> THE PROBLEM:
From the line containing "Piergiorgio Danieli \\" through the last line, print the records exactly and nothing else.

> LISTED RECORDS:
■ ■ ■ ■ ■

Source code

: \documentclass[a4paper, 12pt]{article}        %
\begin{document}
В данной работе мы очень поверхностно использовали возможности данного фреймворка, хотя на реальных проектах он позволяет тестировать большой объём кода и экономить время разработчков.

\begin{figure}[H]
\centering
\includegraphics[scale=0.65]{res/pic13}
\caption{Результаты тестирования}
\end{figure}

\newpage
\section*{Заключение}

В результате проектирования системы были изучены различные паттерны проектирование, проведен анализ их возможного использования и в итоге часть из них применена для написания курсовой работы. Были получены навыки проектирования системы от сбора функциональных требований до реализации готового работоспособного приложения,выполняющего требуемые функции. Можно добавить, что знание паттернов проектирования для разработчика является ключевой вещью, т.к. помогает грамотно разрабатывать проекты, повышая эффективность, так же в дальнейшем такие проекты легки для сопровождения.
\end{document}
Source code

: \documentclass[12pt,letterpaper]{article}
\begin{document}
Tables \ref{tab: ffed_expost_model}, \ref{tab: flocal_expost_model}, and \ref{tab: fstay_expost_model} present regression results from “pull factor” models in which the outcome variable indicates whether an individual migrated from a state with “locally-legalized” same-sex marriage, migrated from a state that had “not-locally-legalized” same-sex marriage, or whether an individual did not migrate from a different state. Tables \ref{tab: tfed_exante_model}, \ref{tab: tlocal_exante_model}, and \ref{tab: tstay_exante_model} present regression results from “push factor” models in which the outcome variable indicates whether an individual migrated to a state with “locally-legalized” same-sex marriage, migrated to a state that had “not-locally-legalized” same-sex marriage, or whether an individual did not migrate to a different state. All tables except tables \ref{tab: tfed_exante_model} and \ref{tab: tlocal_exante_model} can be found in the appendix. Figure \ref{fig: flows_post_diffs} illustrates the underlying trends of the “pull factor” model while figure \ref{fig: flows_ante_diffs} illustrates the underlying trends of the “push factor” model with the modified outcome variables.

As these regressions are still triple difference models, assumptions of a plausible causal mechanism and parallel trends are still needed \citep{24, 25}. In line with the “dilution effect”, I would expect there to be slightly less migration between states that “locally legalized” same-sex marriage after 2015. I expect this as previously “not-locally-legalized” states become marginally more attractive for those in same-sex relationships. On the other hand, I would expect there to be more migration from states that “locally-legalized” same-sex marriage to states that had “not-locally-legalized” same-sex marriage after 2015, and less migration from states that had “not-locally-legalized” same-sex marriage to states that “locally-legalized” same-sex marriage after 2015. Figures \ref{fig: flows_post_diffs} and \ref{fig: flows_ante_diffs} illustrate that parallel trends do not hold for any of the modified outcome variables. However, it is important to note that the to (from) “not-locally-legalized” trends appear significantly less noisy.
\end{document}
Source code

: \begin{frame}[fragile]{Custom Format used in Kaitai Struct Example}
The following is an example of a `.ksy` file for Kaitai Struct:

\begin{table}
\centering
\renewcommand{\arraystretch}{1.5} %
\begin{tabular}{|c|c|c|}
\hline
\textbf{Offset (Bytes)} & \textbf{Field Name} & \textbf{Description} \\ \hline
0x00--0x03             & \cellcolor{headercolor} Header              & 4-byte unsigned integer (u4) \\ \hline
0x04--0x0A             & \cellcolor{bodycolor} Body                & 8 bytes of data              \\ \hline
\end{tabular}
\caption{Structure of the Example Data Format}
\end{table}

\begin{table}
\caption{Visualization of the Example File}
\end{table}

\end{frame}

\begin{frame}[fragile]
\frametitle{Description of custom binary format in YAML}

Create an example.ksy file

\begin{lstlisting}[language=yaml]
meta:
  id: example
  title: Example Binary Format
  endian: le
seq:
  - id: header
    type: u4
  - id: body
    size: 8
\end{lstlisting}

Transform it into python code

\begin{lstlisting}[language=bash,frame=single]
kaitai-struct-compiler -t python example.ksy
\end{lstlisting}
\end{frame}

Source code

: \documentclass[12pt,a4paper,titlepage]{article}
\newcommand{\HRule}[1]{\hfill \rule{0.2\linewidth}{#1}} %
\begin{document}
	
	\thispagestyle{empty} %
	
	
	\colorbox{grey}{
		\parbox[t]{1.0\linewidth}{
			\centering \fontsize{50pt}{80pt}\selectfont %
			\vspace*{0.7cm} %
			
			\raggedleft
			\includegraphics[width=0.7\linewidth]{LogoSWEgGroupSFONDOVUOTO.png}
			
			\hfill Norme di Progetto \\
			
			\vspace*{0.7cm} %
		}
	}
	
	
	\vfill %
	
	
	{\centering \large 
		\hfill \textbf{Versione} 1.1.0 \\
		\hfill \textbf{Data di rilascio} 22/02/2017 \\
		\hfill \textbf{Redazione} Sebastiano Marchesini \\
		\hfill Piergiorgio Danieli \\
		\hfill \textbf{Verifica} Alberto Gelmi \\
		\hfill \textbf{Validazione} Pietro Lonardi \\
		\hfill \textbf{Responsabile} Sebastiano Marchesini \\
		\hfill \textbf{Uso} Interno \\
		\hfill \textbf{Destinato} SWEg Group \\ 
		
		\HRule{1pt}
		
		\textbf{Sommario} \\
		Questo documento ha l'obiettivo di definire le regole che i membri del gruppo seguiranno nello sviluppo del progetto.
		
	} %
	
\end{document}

■ ■ ■ ■ ■

> REPLY:
		\hfill Piergiorgio Danieli \\
		\hfill \textbf{Verifica} Alberto Gelmi \\
		\hfill \textbf{Validazione} Pietro Lonardi \\
		\hfill \textbf{Responsabile} Sebastiano Marchesini \\
		\hfill \textbf{Uso} Interno \\
		\hfill \textbf{Destinato} SWEg Group \\ 
		
		\HRule{1pt}
		
		\textbf{Sommario} \\
		Questo documento ha l'obiettivo di definire le regole che i membri del gruppo seguiranno nello sviluppo del progetto.
		
	} %
	
\end{document}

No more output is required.